What oh what has become of the IEEE?

Thomas

Reply to
Zak

ABOUT THE AUTHOR

Robert McNeice is a business and information-technology consultant for the financial services industry. He is an audiophile and occasional tweaker.

wonder if he is an ieee member?

martin

Reply to
martin griffith

I dropped out 40+ years ago when they started charging an outrageous price for the Proceedings.

Re-joined about 5 years ago so I could get member prices for copies of papers.

...Jim Thompson

--
|  James E.Thompson, P.E.                           |    mens     |
|  Analog Innovations, Inc.                         |     et      |
|  Analog/Mixed-Signal ASIC\'s and Discrete Systems  |    manus    |
|  Phoenix, Arizona            Voice:(480)460-2350  |             |
|  E-mail Address at Website     Fax:(480)460-2142  |  Brass Rat  |
|       http://www.analog-innovations.com           |    1962     |
             
I love to cook with wine.      Sometimes I even put it in the food.
Reply to
Jim Thompson

And doesn't it show?

-- "Electricity is of two kinds, positive and negative.

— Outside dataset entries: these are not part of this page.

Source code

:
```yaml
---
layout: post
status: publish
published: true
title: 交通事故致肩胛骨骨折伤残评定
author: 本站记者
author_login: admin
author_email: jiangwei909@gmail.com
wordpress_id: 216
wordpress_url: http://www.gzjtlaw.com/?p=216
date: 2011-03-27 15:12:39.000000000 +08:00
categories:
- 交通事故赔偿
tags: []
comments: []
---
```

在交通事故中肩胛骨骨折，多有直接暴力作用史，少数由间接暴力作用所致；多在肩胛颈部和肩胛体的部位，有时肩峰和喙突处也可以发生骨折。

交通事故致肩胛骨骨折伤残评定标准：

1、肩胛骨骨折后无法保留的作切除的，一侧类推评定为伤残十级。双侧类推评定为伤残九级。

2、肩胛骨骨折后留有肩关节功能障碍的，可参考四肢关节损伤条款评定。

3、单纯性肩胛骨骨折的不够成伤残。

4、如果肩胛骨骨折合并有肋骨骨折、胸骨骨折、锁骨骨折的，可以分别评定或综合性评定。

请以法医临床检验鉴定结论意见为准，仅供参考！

The difference is, I presume, that one comes a little more expensive, but is more durable; the other is a cheaper thing, but the moths get into it." (Stephen Leacock)

Reply to
Fred Abse

To access that information, you MUST first:

1) Have a current membership of the IEEE, 2) Have a Credit Card 3) Part with USD 25,-- to to download a paper, that either MIGHT have the answer your question (but, equally likely, instead might be an answer to the researchers problem: "How do I get Job to pay for my trip to " ....

I am getting sooo cynical over all those "URGENT - ABSOLUTELY THE VERY LAST CHANGE" BUMF envelopes.

Reply to
Frithiof Andreas Jensen

The author probably thinks DVD players have tooobz in them ;-)

...Jim Thompson

--
|  James E.Thompson, P.E.                           |    mens     |
|  Analog Innovations, Inc.                         |     et      |
|  Analog/Mixed-Signal ASIC\'s and Discrete Systems  |    manus    |
|  Phoenix, Arizona            Voice:(480)460-2350  |             |
|  E-mail Address at Website     Fax:(480)460-2142  |  Brass Rat  |
|       http://www.analog-innovations.com           |    1962     |
             
I love to cook with wine.      Sometimes I even put it in the food.
Reply to
Jim Thompson

"Fred Bartoli" wrote in message news:42cb1a13$0$21703$ snipped-for-privacy@news.free.fr...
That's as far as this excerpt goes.